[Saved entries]
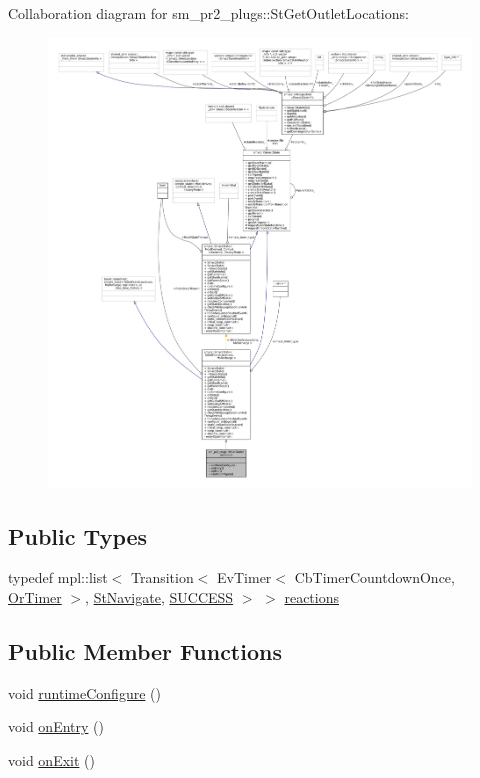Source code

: Collaboration diagram for sm\+\_\+pr2\+\_\+plugs\+:\+:St\+Get\+Outlet\+Locations\+:
\nopagebreak
\begin{figure}[H]
\begin{center}
\leavevmode
\includegraphics[width=350pt]{structsm__pr2__plugs_1_1StGetOutletLocations__coll__graph}
\end{center}
\end{figure}
\subsection*{Public Types}
\begin{DoxyCompactItemize}
\item 
typedef mpl\+::list$<$ Transition$<$ Ev\+Timer$<$ Cb\+Timer\+Countdown\+Once, \hyperlink{classsm__pr2__plugs_1_1OrTimer}{Or\+Timer} $>$, \hyperlink{structsm__pr2__plugs_1_1StNavigate}{St\+Navigate}, \hyperlink{classSUCCESS}{S\+U\+C\+C\+E\+SS} $>$ $>$ \hyperlink{structsm__pr2__plugs_1_1StGetOutletLocations_ac47595196c2aa76d0c1515c7bdd55542}{reactions}
\end{DoxyCompactItemize}
\subsection*{Public Member Functions}
\begin{DoxyCompactItemize}
\item 
void \hyperlink{structsm__pr2__plugs_1_1StGetOutletLocations_ad5b299ff3f4253429690b22f3a81d9cf}{runtime\+Configure} ()
\item 
void \hyperlink{structsm__pr2__plugs_1_1StGetOutletLocations_a1327a73ab26e2a343991c05acbfb437f}{on\+Entry} ()
\item 
void \hyperlink{structsm__pr2__plugs_1_1StGetOutletLocations_a290f4741bf488758a4e22a766f2a4a5b}{on\+Exit} ()
\end{DoxyCompactItemize}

→ Work instruction
Say how many lines above contain the string "void". Answer with the number only.

→ Your solution
3